» **Task requirements**:
Go through the data and report each line that holds the string "AdvancedOption".

» **Supplied records**:
"""
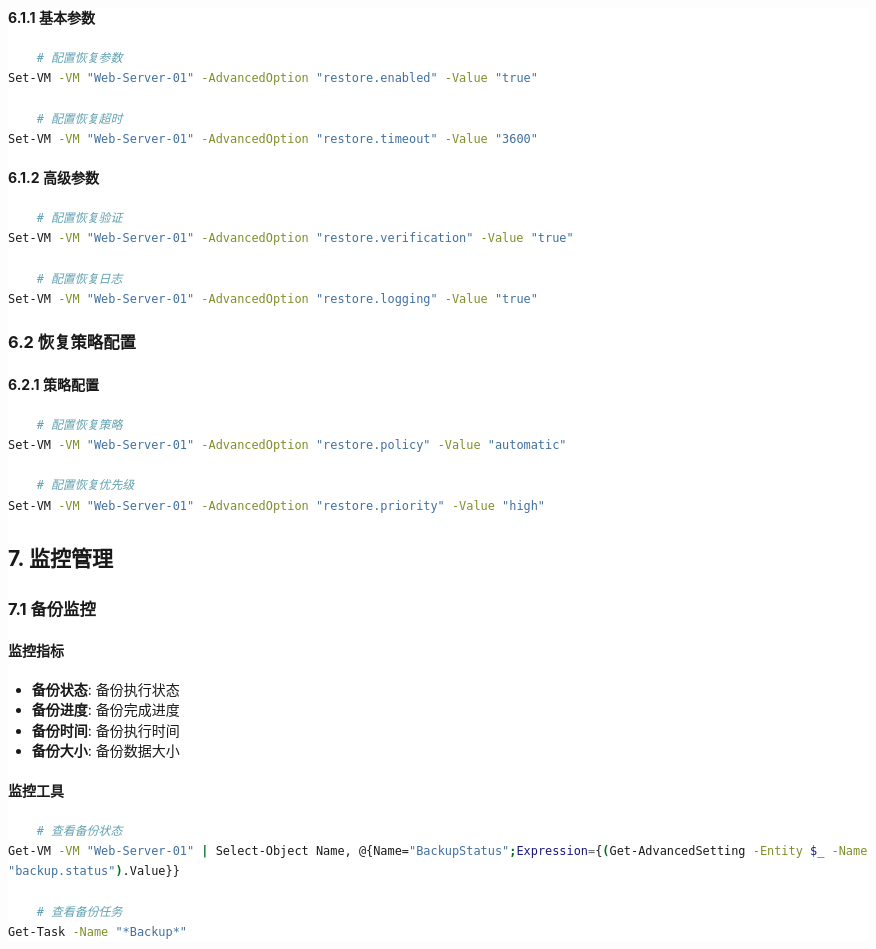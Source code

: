 #### 6.1.1 基本参数

```bash
    # 配置恢复参数
Set-VM -VM "Web-Server-01" -AdvancedOption "restore.enabled" -Value "true"

    # 配置恢复超时
Set-VM -VM "Web-Server-01" -AdvancedOption "restore.timeout" -Value "3600"
```

#### 6.1.2 高级参数

```bash
    # 配置恢复验证
Set-VM -VM "Web-Server-01" -AdvancedOption "restore.verification" -Value "true"

    # 配置恢复日志
Set-VM -VM "Web-Server-01" -AdvancedOption "restore.logging" -Value "true"
```

### 6.2 恢复策略配置

#### 6.2.1 策略配置

```bash
    # 配置恢复策略
Set-VM -VM "Web-Server-01" -AdvancedOption "restore.policy" -Value "automatic"

    # 配置恢复优先级
Set-VM -VM "Web-Server-01" -AdvancedOption "restore.priority" -Value "high"
```

## 7. 监控管理

### 7.1 备份监控

#### 监控指标

- **备份状态**: 备份执行状态
- **备份进度**: 备份完成进度
- **备份时间**: 备份执行时间
- **备份大小**: 备份数据大小

#### 监控工具

```bash
    # 查看备份状态
Get-VM -VM "Web-Server-01" | Select-Object Name, @{Name="BackupStatus";Expression={(Get-AdvancedSetting -Entity $_ -Name "backup.status").Value}}

    # 查看备份任务
Get-Task -Name "*Backup*"
```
"""
» **Answer space**:
Set-VM -VM "Web-Server-01" -AdvancedOption "restore.enabled" -Value "true"
Set-VM -VM "Web-Server-01" -AdvancedOption "restore.timeout" -Value "3600"
Set-VM -VM "Web-Server-01" -AdvancedOption "restore.verification" -Value "true"
Set-VM -VM "Web-Server-01" -AdvancedOption "restore.logging" -Value "true"
Set-VM -VM "Web-Server-01" -AdvancedOption "restore.policy" -Value "automatic"
Set-VM -VM "Web-Server-01" -AdvancedOption "restore.priority" -Value "high"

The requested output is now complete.